[Entries taken from a collection]
——

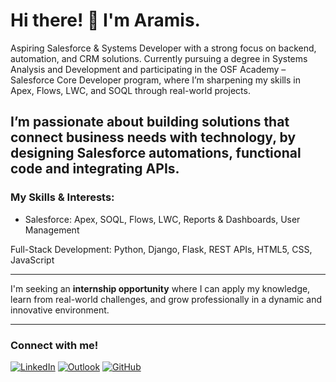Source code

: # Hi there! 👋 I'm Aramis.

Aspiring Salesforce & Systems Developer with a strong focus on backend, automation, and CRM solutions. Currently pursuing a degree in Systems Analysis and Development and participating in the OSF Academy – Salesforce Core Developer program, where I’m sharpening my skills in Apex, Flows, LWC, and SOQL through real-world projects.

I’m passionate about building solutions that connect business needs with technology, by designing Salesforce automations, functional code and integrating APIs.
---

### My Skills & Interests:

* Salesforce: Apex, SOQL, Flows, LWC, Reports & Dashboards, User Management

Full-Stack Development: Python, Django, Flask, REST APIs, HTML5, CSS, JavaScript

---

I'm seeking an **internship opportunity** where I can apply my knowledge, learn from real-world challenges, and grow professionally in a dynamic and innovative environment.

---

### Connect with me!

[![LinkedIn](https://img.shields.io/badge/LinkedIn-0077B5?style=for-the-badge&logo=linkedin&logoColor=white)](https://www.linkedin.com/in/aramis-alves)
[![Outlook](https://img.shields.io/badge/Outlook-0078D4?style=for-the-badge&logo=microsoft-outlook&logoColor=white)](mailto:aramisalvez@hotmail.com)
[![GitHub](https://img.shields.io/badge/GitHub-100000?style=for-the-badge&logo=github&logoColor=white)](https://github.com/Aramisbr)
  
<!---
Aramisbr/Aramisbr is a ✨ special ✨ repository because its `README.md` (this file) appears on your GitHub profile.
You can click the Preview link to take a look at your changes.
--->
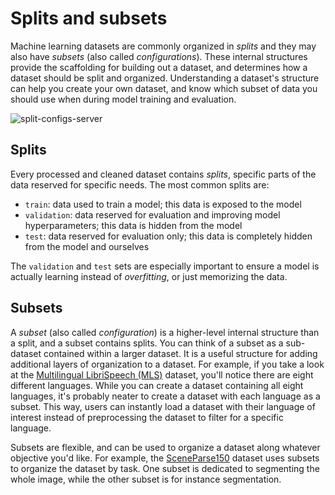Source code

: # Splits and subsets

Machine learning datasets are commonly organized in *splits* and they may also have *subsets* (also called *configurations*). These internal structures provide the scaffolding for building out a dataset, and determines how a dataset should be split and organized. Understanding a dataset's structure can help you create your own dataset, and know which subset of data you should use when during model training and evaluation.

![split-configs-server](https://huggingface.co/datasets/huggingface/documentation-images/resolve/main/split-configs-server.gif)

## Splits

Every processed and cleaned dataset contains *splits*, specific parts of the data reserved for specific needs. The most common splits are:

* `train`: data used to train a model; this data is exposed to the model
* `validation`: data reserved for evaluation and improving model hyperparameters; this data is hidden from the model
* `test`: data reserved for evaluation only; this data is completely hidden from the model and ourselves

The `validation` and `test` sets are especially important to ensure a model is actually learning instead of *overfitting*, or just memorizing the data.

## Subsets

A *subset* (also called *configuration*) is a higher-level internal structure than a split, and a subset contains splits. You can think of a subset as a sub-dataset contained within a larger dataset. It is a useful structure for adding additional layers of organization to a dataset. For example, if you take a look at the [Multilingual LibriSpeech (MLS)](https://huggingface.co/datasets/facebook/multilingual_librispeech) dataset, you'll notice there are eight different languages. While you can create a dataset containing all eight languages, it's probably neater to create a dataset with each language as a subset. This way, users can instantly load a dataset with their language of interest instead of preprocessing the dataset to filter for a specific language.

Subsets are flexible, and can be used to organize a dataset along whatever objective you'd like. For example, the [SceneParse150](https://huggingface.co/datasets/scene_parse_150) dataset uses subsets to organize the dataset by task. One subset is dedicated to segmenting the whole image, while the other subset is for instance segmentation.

——

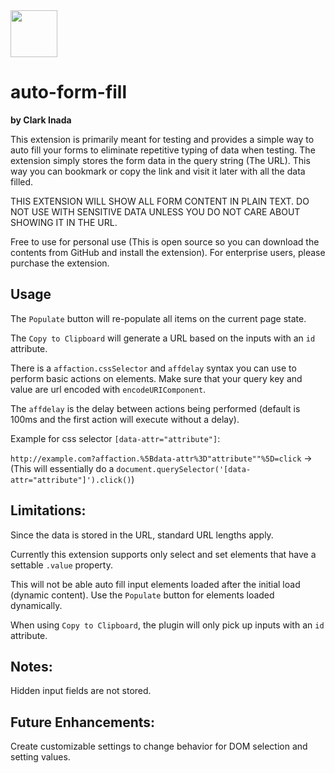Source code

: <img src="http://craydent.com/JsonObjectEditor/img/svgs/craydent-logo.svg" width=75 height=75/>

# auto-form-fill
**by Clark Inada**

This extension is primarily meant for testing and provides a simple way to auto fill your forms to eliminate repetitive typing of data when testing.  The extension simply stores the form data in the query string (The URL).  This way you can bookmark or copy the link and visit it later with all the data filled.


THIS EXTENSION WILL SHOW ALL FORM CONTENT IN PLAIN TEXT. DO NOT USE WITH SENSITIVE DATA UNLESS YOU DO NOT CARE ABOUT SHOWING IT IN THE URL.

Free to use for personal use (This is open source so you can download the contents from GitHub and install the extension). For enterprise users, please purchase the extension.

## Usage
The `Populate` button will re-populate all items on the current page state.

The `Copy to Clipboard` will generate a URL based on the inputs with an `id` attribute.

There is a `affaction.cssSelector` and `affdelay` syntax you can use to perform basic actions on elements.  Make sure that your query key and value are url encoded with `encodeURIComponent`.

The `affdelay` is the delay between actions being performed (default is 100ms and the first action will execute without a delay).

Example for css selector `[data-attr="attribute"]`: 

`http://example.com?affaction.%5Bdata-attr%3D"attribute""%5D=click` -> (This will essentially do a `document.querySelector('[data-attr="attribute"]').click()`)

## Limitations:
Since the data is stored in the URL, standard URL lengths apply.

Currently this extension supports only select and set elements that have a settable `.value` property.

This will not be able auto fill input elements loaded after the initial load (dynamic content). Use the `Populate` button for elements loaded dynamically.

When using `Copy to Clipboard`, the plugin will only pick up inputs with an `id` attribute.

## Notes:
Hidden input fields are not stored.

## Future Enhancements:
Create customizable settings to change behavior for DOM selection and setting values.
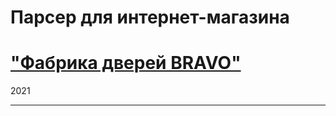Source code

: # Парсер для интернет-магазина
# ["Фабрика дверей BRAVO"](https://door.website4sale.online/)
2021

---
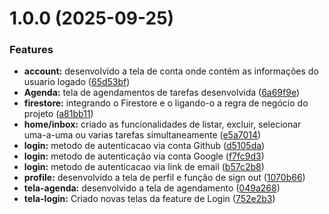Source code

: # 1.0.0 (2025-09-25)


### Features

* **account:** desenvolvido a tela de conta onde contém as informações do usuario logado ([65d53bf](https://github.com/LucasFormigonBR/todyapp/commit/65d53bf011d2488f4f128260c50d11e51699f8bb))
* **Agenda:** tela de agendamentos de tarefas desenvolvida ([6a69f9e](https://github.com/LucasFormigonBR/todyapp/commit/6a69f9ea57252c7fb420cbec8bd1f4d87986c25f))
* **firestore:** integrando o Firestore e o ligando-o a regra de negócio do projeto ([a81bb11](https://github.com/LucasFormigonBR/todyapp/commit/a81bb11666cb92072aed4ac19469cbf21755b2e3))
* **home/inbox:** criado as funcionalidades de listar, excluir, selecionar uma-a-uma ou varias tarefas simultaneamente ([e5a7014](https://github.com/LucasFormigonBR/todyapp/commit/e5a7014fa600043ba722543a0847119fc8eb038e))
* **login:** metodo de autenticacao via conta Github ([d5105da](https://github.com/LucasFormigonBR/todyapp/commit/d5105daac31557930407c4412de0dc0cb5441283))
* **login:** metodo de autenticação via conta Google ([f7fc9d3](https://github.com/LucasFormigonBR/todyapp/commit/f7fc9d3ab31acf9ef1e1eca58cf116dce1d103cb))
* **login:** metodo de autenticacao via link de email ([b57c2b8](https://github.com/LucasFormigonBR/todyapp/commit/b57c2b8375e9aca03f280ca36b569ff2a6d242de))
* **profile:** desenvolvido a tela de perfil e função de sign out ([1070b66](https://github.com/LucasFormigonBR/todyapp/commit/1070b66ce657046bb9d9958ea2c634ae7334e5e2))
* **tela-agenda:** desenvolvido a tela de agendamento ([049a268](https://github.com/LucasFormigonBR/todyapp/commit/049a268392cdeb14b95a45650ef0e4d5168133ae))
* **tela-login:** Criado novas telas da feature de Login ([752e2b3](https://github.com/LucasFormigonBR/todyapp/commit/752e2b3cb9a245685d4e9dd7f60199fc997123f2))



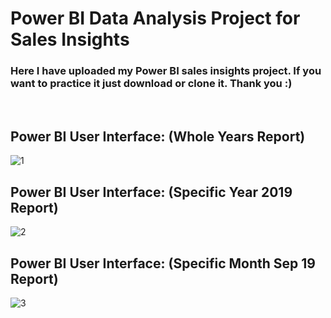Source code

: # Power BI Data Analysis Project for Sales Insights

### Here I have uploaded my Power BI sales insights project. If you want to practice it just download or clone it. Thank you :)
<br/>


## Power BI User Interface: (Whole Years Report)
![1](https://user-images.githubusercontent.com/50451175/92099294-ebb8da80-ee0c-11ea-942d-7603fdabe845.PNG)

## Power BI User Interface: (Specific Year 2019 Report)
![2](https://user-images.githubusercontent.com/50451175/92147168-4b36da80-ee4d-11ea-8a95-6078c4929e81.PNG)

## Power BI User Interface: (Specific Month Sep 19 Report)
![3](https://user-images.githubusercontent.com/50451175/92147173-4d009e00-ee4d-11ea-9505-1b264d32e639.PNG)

——

[Task details] What is needed here is one number: how many lines of the entries hold the string "click".

[Result below] 2